Protests in Egypt kept traders on edge this morning, but yesterday's losses in Saudi Arabia failed to rattle the UAE's markets.
Following a busy trading session, the Abu Dhabi Securities Market General Index rose 0.49 per cent to 2599.34, while the Dubai Financial Market General Index rallied 0.61 per cent to 1543.76, having missed out on a rebound yesterday.
Oil also rose to $100.05 a barrel, its highest level since October 2008, as traders anxiously watched for news on the Suez canal, one of the world's largest conduits of container vessels.
DP World was one of the day's biggest losers, sinking 4.13 per cent to 60 cents per share on the Nasdaq Dubai.
The world's fourth-largest ports operator closed its Sokhna port in Egypt yesterday as a "precautionary measure".
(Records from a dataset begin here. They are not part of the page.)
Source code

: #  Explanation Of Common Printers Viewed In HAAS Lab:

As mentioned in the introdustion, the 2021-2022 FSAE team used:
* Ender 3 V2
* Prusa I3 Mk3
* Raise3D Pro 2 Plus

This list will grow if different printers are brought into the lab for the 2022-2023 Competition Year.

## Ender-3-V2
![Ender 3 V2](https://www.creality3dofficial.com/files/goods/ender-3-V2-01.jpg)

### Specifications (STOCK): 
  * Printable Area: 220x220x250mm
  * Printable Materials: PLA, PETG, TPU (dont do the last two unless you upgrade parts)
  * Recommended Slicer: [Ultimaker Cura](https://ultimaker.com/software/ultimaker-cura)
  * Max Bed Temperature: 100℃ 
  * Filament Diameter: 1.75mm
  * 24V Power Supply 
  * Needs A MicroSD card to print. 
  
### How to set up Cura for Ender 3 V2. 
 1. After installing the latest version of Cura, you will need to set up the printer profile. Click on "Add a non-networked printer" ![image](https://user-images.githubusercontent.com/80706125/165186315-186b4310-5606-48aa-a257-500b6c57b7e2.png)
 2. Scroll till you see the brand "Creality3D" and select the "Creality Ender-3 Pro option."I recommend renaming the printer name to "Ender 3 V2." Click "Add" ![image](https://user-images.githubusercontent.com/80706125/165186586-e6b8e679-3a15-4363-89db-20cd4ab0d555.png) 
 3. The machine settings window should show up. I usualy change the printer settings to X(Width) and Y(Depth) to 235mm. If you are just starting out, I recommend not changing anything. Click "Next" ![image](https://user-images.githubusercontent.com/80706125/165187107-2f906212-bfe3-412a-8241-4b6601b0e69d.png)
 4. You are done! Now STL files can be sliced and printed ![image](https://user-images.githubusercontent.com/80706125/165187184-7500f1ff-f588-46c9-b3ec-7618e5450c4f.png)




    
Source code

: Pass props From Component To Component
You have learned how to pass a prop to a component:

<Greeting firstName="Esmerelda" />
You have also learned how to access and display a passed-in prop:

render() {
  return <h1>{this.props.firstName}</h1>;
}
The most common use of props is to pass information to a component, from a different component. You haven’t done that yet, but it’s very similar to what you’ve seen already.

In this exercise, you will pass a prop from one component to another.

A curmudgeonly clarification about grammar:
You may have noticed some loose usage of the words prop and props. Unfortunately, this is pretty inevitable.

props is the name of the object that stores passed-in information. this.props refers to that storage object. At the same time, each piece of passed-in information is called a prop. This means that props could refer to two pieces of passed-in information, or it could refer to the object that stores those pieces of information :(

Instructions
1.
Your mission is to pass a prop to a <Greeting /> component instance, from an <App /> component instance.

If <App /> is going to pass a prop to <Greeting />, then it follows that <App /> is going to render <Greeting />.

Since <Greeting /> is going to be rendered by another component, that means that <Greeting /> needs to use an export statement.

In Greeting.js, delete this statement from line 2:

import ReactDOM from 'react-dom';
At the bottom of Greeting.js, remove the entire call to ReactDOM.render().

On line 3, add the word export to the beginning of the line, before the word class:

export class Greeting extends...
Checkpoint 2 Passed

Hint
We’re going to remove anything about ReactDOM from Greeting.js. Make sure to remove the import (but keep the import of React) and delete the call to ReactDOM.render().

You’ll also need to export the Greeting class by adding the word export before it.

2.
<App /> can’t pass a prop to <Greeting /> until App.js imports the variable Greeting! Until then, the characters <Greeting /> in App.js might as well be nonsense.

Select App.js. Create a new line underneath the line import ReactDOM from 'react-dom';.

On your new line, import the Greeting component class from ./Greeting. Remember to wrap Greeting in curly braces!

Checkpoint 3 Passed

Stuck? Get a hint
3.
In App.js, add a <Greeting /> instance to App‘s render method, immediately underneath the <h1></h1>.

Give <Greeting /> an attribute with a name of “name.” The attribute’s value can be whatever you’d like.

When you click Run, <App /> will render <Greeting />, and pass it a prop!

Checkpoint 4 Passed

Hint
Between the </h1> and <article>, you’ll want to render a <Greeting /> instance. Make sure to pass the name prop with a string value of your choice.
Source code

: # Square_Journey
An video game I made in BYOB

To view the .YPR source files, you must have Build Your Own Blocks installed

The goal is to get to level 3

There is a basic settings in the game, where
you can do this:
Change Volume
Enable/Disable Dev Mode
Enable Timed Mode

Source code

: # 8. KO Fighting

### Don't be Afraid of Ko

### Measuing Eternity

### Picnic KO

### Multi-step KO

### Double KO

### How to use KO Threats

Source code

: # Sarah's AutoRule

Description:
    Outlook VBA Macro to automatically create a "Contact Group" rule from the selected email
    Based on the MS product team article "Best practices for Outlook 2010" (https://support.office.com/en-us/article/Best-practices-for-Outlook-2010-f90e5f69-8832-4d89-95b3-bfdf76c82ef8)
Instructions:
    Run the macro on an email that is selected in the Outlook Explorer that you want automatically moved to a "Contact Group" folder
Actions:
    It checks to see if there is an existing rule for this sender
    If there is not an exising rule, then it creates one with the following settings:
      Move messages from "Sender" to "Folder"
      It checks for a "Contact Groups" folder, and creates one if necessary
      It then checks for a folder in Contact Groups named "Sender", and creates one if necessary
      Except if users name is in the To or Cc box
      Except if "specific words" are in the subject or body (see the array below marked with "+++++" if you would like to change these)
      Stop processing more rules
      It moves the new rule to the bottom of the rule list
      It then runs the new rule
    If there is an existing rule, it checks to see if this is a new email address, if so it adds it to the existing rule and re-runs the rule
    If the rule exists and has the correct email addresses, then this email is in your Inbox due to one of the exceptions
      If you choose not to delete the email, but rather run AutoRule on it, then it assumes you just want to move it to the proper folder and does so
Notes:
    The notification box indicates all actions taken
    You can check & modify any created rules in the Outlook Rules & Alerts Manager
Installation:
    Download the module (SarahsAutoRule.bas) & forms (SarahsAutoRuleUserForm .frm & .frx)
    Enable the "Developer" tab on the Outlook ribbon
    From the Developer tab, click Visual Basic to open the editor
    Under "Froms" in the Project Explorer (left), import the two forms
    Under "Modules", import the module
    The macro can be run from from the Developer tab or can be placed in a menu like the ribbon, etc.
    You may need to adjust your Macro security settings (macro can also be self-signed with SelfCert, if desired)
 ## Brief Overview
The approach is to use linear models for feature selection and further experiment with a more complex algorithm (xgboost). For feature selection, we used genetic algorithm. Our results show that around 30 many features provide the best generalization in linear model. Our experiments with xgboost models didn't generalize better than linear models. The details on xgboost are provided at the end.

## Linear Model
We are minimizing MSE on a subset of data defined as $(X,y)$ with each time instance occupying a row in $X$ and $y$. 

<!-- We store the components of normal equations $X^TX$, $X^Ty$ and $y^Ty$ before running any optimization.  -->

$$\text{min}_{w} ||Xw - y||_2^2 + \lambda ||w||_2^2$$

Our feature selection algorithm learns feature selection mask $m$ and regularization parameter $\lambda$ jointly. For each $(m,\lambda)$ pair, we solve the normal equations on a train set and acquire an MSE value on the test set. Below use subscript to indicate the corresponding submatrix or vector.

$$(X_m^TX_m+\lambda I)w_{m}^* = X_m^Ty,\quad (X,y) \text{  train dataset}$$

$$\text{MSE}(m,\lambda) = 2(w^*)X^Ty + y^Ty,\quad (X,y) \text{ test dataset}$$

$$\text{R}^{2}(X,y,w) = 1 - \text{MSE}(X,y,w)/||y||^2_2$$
Yazan Abdeen, a fund manager at ING, said:
"What's happening is dependent on money flows into the region and expectations of the direction of money flow into the region."
"A lot of institutions are selling because of fears of redemptions, as a result of derisking in the region because of what's happening in Egypt."
That was leaving markets looking choppy, with some Egypt-exposed companies, such as Dana Gas, UNB and Aramex, suffering more than others.
Egyptian stock markets will remain closed for the rest of the week and will decide whether to open on a day-by-day basis, an exchange spokesman told Bloomberg.